**EXERCISE PROMPT**
Exact copies of all the entries are needed.

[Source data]
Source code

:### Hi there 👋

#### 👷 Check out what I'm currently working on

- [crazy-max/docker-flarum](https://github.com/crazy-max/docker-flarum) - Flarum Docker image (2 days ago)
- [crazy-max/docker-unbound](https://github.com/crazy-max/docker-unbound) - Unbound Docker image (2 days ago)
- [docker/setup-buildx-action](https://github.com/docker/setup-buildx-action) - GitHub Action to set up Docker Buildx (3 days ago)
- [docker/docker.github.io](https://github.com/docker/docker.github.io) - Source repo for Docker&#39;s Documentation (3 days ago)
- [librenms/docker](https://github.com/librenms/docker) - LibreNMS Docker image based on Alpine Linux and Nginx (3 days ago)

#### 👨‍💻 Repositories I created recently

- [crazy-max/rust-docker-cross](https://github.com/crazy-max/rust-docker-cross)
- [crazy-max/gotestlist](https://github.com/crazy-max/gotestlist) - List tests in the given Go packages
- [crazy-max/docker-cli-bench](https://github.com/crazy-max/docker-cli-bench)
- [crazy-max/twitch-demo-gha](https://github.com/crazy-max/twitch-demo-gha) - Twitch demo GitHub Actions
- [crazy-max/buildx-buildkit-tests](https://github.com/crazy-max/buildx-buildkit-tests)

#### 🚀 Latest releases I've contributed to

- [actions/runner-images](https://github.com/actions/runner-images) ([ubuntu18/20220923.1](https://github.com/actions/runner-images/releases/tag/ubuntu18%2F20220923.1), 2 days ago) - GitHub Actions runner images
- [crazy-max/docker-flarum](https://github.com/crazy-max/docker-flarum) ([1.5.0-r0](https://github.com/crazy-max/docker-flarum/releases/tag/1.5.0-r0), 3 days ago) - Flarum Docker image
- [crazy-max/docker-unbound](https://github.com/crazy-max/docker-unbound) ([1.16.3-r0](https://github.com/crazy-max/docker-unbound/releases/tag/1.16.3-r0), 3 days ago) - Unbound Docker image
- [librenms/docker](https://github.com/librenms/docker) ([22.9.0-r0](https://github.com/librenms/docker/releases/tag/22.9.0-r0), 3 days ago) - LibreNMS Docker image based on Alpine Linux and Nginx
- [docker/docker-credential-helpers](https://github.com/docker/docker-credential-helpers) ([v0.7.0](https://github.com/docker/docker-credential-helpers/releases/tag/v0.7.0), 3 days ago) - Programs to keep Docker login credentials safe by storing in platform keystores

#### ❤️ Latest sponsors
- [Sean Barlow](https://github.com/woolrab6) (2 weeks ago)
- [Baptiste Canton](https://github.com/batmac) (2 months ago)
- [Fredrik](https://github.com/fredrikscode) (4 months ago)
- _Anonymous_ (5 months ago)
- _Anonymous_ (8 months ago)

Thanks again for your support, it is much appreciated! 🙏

**EXERCISE SOLUTION**
Source code

:### Hi there 👋

#### 👷 Check out what I'm currently working on

- [crazy-max/docker-flarum](https://github.com/crazy-max/docker-flarum) - Flarum Docker image (2 days ago)
- [crazy-max/docker-unbound](https://github.com/crazy-max/docker-unbound) - Unbound Docker image (2 days ago)
- [docker/setup-buildx-action](https://github.com/docker/setup-buildx-action) - GitHub Action to set up Docker Buildx (3 days ago)
- [docker/docker.github.io](https://github.com/docker/docker.github.io) - Source repo for Docker&#39;s Documentation (3 days ago)
- [librenms/docker](https://github.com/librenms/docker) - LibreNMS Docker image based on Alpine Linux and Nginx (3 days ago)

#### 👨‍💻 Repositories I created recently

- [crazy-max/rust-docker-cross](https://github.com/crazy-max/rust-docker-cross)
- [crazy-max/gotestlist](https://github.com/crazy-max/gotestlist) - List tests in the given Go packages
- [crazy-max/docker-cli-bench](https://github.com/crazy-max/docker-cli-bench)
- [crazy-max/twitch-demo-gha](https://github.com/crazy-max/twitch-demo-gha) - Twitch demo GitHub Actions
- [crazy-max/buildx-buildkit-tests](https://github.com/crazy-max/buildx-buildkit-tests)

#### 🚀 Latest releases I've contributed to

- [actions/runner-images](https://github.com/actions/runner-images) ([ubuntu18/20220923.1](https://github.com/actions/runner-images/releases/tag/ubuntu18%2F20220923.1), 2 days ago) - GitHub Actions runner images
- [crazy-max/docker-flarum](https://github.com/crazy-max/docker-flarum) ([1.5.0-r0](https://github.com/crazy-max/docker-flarum/releases/tag/1.5.0-r0), 3 days ago) - Flarum Docker image
- [crazy-max/docker-unbound](https://github.com/crazy-max/docker-unbound) ([1.16.3-r0](https://github.com/crazy-max/docker-unbound/releases/tag/1.16.3-r0), 3 days ago) - Unbound Docker image
- [librenms/docker](https://github.com/librenms/docker) ([22.9.0-r0](https://github.com/librenms/docker/releases/tag/22.9.0-r0), 3 days ago) - LibreNMS Docker image based on Alpine Linux and Nginx
- [docker/docker-credential-helpers](https://github.com/docker/docker-credential-helpers) ([v0.7.0](https://github.com/docker/docker-credential-helpers/releases/tag/v0.7.0), 3 days ago) - Programs to keep Docker login credentials safe by storing in platform keystores

#### ❤️ Latest sponsors
- [Sean Barlow](https://github.com/woolrab6) (2 weeks ago)
- [Baptiste Canton](https://github.com/batmac) (2 months ago)
- [Fredrik](https://github.com/fredrikscode) (4 months ago)
- _Anonymous_ (5 months ago)
- _Anonymous_ (8 months ago)

Thanks again for your support, it is much appreciated! 🙏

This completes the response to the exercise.